The head of the Anglican Church met with Iraqi refugees Tuesday during a visit to Jordan in which he called on the region’s embattled Christians to remain in the Middle East, the cradle of their faith.
Archbishop of Canterbury Justin Welby said Christians “are the past in the Middle East, they are the present and they must be the future.”
Two dozen refugees from Iraq asked the archbishop to help them leave the Middle East after praying with him at the Anglican church of St. Paul in Amman. Welby also met Jordan’s King Abdullah II and visited the Zaatari refugee camp.
The Middle East is home to the oldest Christian communities in the world, but large numbers have fled in recent years to escape war and Islamic extremism.
At dusk, the bells at Amman’s Church of the Redeemer rang out in welcome of the archbishop for a prayer service with about a hundred Jordanian, Iraqi and other Christians.
Welby invoked the Ten Commandments in a plea for more support for refugees from the Middle East, including Christians.
Bassam Adam, a Christian from Mosul, said he fled Iraq “with nothing but the clothes on our backs” after the Islamic State group entered the city in 2014.
U.S.-backed Iraqi forces have driven IS from much of Mosul in recent months, but Adam is in no hurry to return.
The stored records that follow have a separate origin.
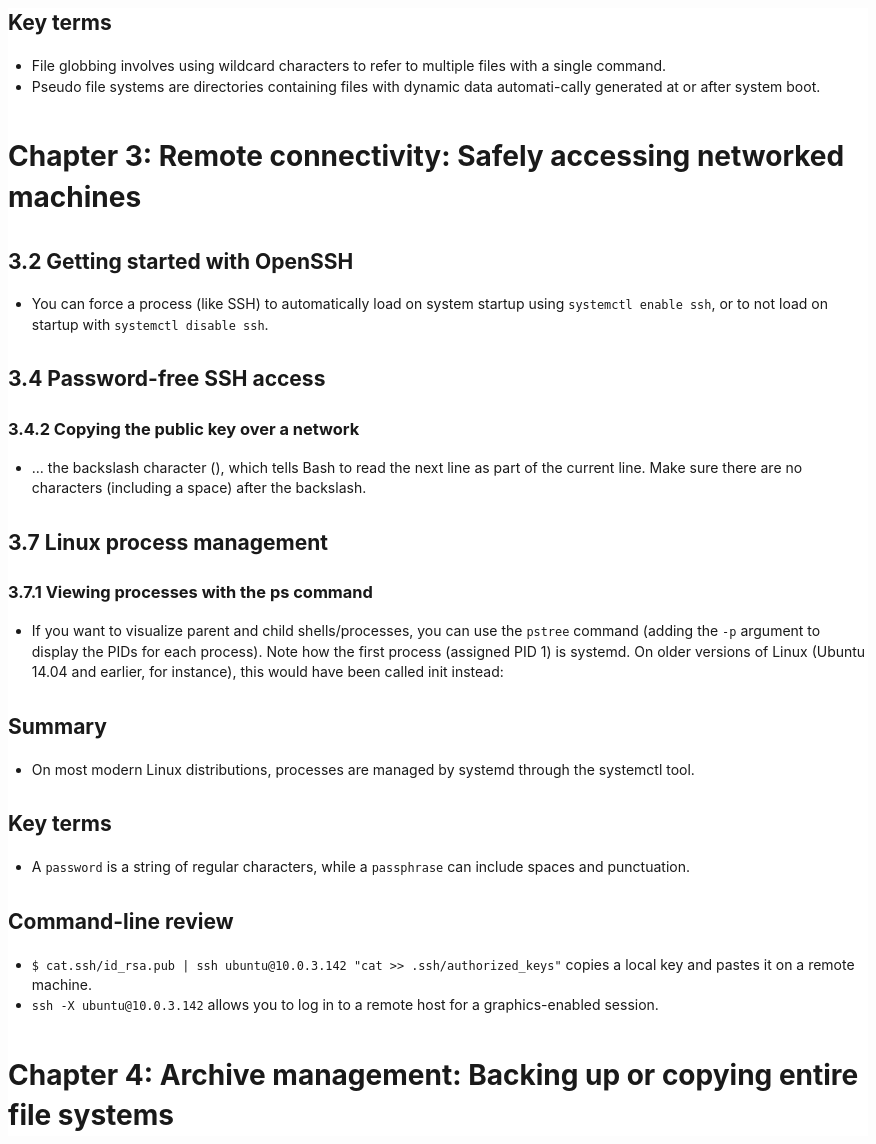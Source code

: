 ## Key terms

* File globbing involves using wildcard characters to refer to multiple files with a single command.
* Pseudo file systems are directories containing files with dynamic data automati-cally generated at or after system boot.

# Chapter 3: Remote connectivity: Safely accessing networked machines

## 3.2 Getting started with OpenSSH

* You can force a process (like SSH) to automatically load on system startup using `systemctl enable ssh`, or to not load on startup with `systemctl disable ssh`.

## 3.4 Password-free SSH access

### 3.4.2 Copying the public key over a network

* ... the backslash character (\), which tells Bash to read the next line as part of the current line. Make sure there are no characters (including a space) after the backslash.

## 3.7 Linux process management

### 3.7.1 Viewing processes with the ps command

* If you want to visualize parent and child shells/processes, you can use the `pstree` command (adding the `-p` argument to display the PIDs for each process). Note how the first process (assigned PID 1) is systemd. On older versions of Linux (Ubuntu 14.04 and earlier, for instance), this would have been called init instead:

## Summary

* On most modern Linux distributions, processes are managed by systemd through the systemctl tool.

## Key terms

* A `password` is a string of regular characters, while a `passphrase` can include spaces and punctuation.

## Command-line review

* `$ cat.ssh/id_rsa.pub | ssh ubuntu@10.0.3.142 "cat >> .ssh/authorized_keys"` copies a local key and pastes it on a remote machine.
* `ssh -X ubuntu@10.0.3.142` allows you to log in to a remote host for a graphics-enabled session.

# Chapter 4: Archive management: Backing up or copying entire file systems
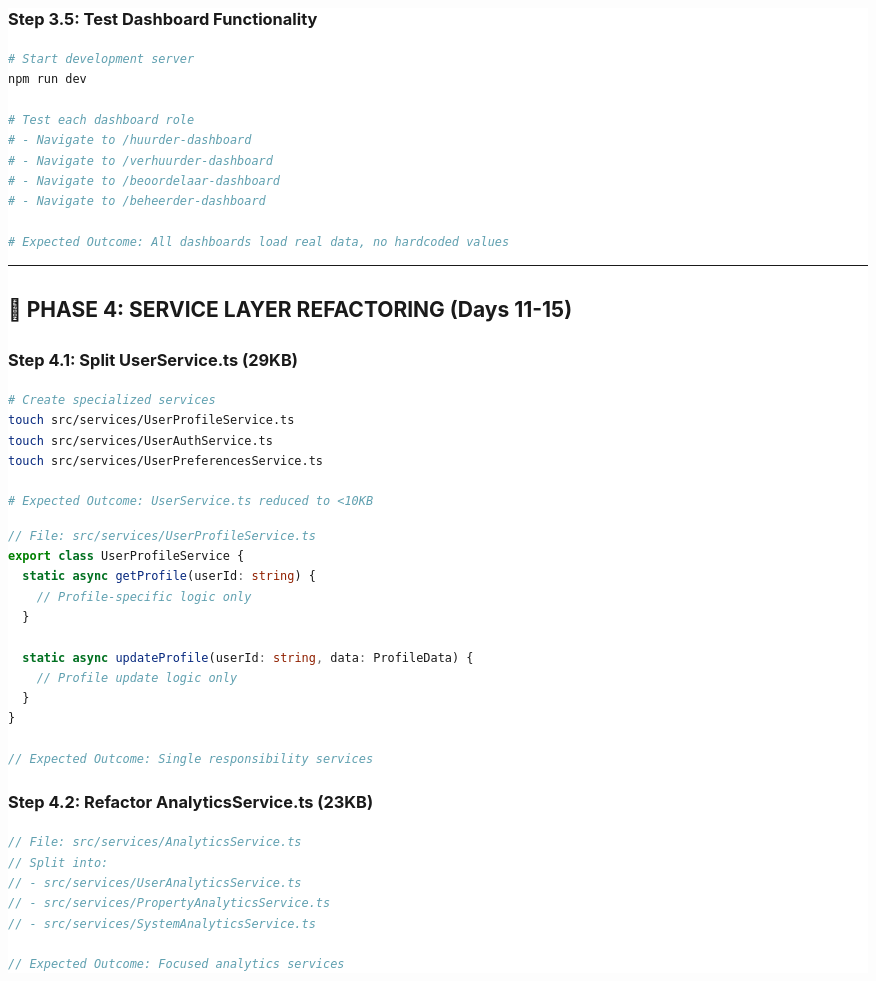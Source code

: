 ### **Step 3.5: Test Dashboard Functionality**
```bash
# Start development server
npm run dev

# Test each dashboard role
# - Navigate to /huurder-dashboard
# - Navigate to /verhuurder-dashboard  
# - Navigate to /beoordelaar-dashboard
# - Navigate to /beheerder-dashboard

# Expected Outcome: All dashboards load real data, no hardcoded values
```

---

## 🔧 **PHASE 4: SERVICE LAYER REFACTORING (Days 11-15)**

### **Step 4.1: Split UserService.ts (29KB)**
```bash
# Create specialized services
touch src/services/UserProfileService.ts
touch src/services/UserAuthService.ts
touch src/services/UserPreferencesService.ts

# Expected Outcome: UserService.ts reduced to <10KB
```

```typescript
// File: src/services/UserProfileService.ts
export class UserProfileService {
  static async getProfile(userId: string) {
    // Profile-specific logic only
  }
  
  static async updateProfile(userId: string, data: ProfileData) {
    // Profile update logic only
  }
}

// Expected Outcome: Single responsibility services
```

### **Step 4.2: Refactor AnalyticsService.ts (23KB)**
```typescript
// File: src/services/AnalyticsService.ts
// Split into:
// - src/services/UserAnalyticsService.ts
// - src/services/PropertyAnalyticsService.ts  
// - src/services/SystemAnalyticsService.ts

// Expected Outcome: Focused analytics services
```
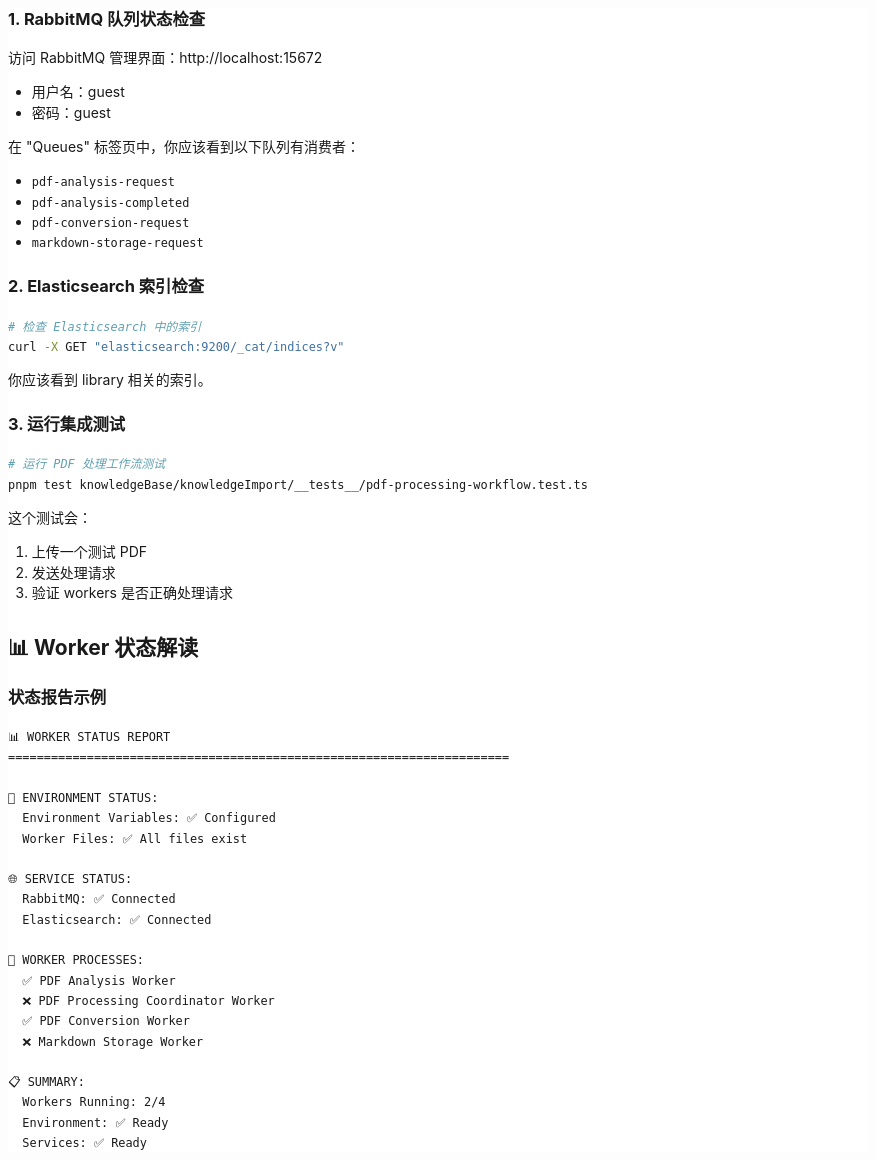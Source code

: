 ### 1. RabbitMQ 队列状态检查

访问 RabbitMQ 管理界面：http://localhost:15672
- 用户名：guest
- 密码：guest

在 "Queues" 标签页中，你应该看到以下队列有消费者：
- `pdf-analysis-request`
- `pdf-analysis-completed`
- `pdf-conversion-request`
- `markdown-storage-request`

### 2. Elasticsearch 索引检查

```bash
# 检查 Elasticsearch 中的索引
curl -X GET "elasticsearch:9200/_cat/indices?v"
```

你应该看到 library 相关的索引。

### 3. 运行集成测试

```bash
# 运行 PDF 处理工作流测试
pnpm test knowledgeBase/knowledgeImport/__tests__/pdf-processing-workflow.test.ts
```

这个测试会：
1. 上传一个测试 PDF
2. 发送处理请求
3. 验证 workers 是否正确处理请求

## 📊 Worker 状态解读

### 状态报告示例

```
📊 WORKER STATUS REPORT
======================================================================

🔧 ENVIRONMENT STATUS:
  Environment Variables: ✅ Configured
  Worker Files: ✅ All files exist

🌐 SERVICE STATUS:
  RabbitMQ: ✅ Connected
  Elasticsearch: ✅ Connected

🏃 WORKER PROCESSES:
  ✅ PDF Analysis Worker
  ❌ PDF Processing Coordinator Worker
  ✅ PDF Conversion Worker
  ❌ Markdown Storage Worker

📋 SUMMARY:
  Workers Running: 2/4
  Environment: ✅ Ready
  Services: ✅ Ready
```
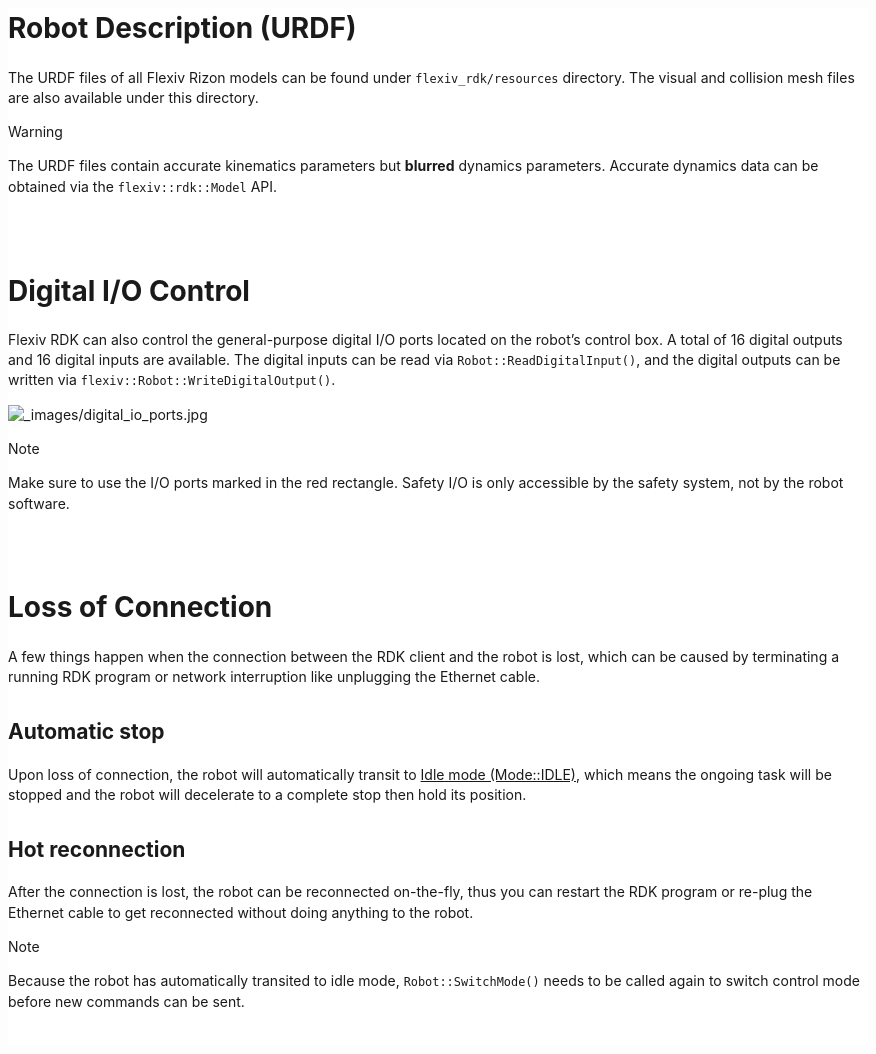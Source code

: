 # Robot Description (URDF)

The URDF files of all Flexiv Rizon models can be found under `flexiv_rdk/resources` directory. The visual and collision mesh files are also available under this directory.

Warning

The URDF files contain accurate kinematics parameters but **blurred** dynamics parameters. Accurate dynamics data can be obtained via the `flexiv::rdk::Model` API.

‍

# Digital I/O Control

Flexiv RDK can also control the general-purpose digital I/O ports located on the robot’s control box. A total of 16 digital outputs and 16 digital inputs are available. The digital inputs can be read via `Robot::ReadDigitalInput()`, and the digital outputs can be written via `flexiv::Robot::WriteDigitalOutput()`.

![_images/digital_io_ports.jpg](https://www.flexiv.com/software/rdk/manual/_images/digital_io_ports.jpg "5 - General-purpose digital I/O, 6 - Safety I/O")

Note

Make sure to use the I/O ports marked in the red rectangle. Safety I/O is only accessible by the safety system, not by the robot software.

‍

# Loss of Connection

A few things happen when the connection between the RDK client and the robot is lost, which can be caused by terminating a running RDK program or network interruption like unplugging the Ethernet cable.

## Automatic stop

Upon loss of connection, the robot will automatically transit to [Idle mode (Mode::IDLE)](https://www.flexiv.com/software/rdk/manual/control_modes.html#idle-mode), which means the ongoing task will be stopped and the robot will decelerate to a complete stop then hold its position.

## Hot reconnection

After the connection is lost, the robot can be reconnected on-the-fly, thus you can restart the RDK program or re-plug the Ethernet cable to get reconnected without doing anything to the robot.

Note

Because the robot has automatically transited to idle mode, `Robot::SwitchMode()` needs to be called again to switch control mode before new commands can be sent.

‍
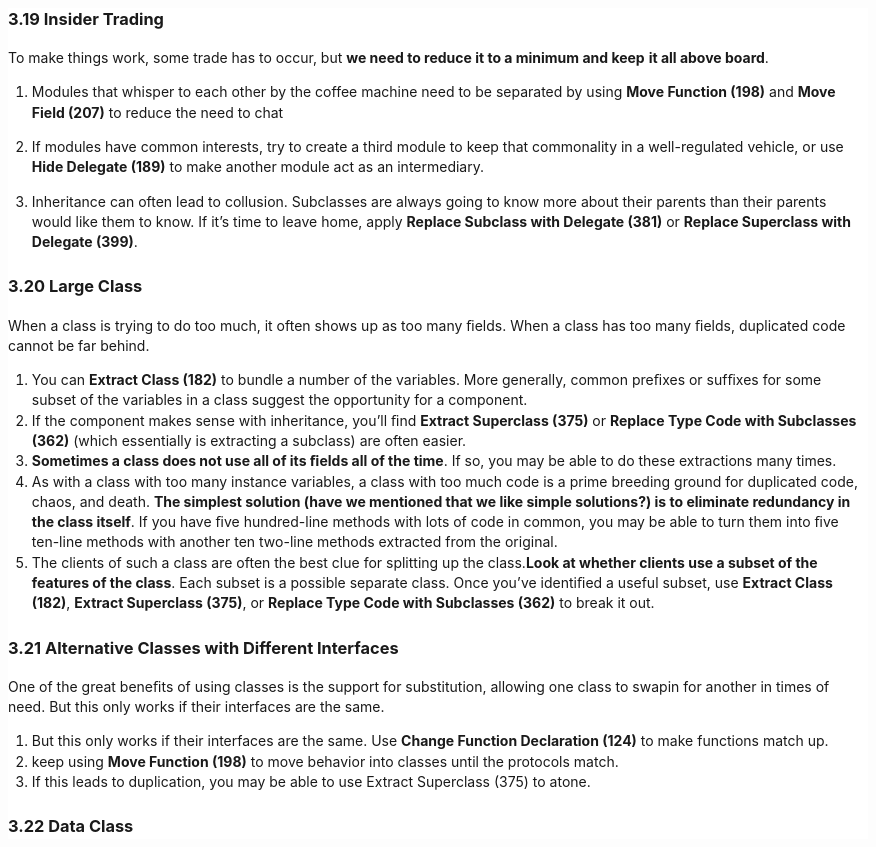 ### 3.19 Insider Trading

 To  make  things work, some trade has to occur, but **we need to reduce it to a minimum and keep**
**it all above board**.

1. Modules that whisper to each other by the coffee machine need to be separated by  using  **Move  Function  (198)**  and  **Move  Field  (207)**  to  reduce  the  need  to  chat
2. If modules  have  common  interests,  try  to  create  a  third  module  to  keep  that commonality in a well-regulated  vehicle, or use **Hide Delegate (189)** to make another module act as an intermediary.

3. Inheritance  can  often  lead  to  collusion.  Subclasses  are  always  going  to  know more about their parents than their parents would like them to know. If it’s time to leave home, apply **Replace Subclass with Delegate (381)** or **Replace Superclass with Delegate  (399)**.

### 3.20 Large Class

When a class is trying to do too much, it often shows up as too many ﬁelds. When a class has too many ﬁelds, duplicated code cannot be far behind.

1. You can **Extract  Class  (182)** to bundle a number of the variables. More generally, common preﬁxes or sufﬁxes for some subset of the variables in  a  class  suggest  the  opportunity  for  a  component.
2. If  the  component  makes sense  with  inheritance,  you’ll  ﬁnd  **Extract  Superclass  (375)**  or  **Replace  Type  Code with  Subclasses  (362)** (which essentially is extracting a subclass) are often easier.
3. **Sometimes  a  class  does  not  use  all  of  its  ﬁelds  all  of  the  time**.  If  so,  you  may be able to do these extractions many times.
4. As with a class with too many instance variables, a class with too much code is a prime breeding ground for duplicated code, chaos, and death. **The simplest solution  (have  we  mentioned  that  we  like  simple  solutions?)  is  to  eliminate  redundancy  in  the  class  itself**.  If  you  have  ﬁve  hundred-line  methods  with  lots  of code in common, you may be able to turn them into ﬁve ten-line methods with another ten two-line methods extracted from the original.
5. The  clients  of  such  a  class  are  often  the  best  clue  for  splitting  up  the  class.**Look  at  whether  clients  use  a  subset  of  the  features  of  the  class**.  Each  subset  is a possible separate class. Once you’ve identiﬁed a useful subset, use **Extract Class (182)**,  **Extract  Superclass  (375)**,  or  **Replace  Type  Code  with  Subclasses  (362)**  to  break
   it out.

### 3.21 Alternative Classes with Different Interfaces

One  of  the  great  beneﬁts  of  using  classes  is  the  support  for  substitution,  allowing one class to swapin for another in times of need. But this only works if their interfaces are the same.

1. But this only works if their interfaces are the same. Use **Change  Function  Declaration  (124)** to make functions match  up.
2.  keep  using  **Move  Function  (198)**  to move behavior into classes until the protocols match. 
3. If this leads to duplication, you may be able to use Extract  Superclass  (375) to atone.

### 3.22 Data Class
He said intolerance is deeply rooted in Iraq, “even in the minds of the kids,” and that Iraqi Muslims would throw stones at Christian school buses.
“They consider us as a second-class people,” Adam said. “How could we live together?”
Britain’s ambassador to Jordan, Edward Oakden, who also attended the service, sounded a more optimistic note.
“Throughout human history there have been countless triumphs of the human spirit, this will be another one,” he said. “The archbishop’s visit helps create that sense of future, hope and possibility.”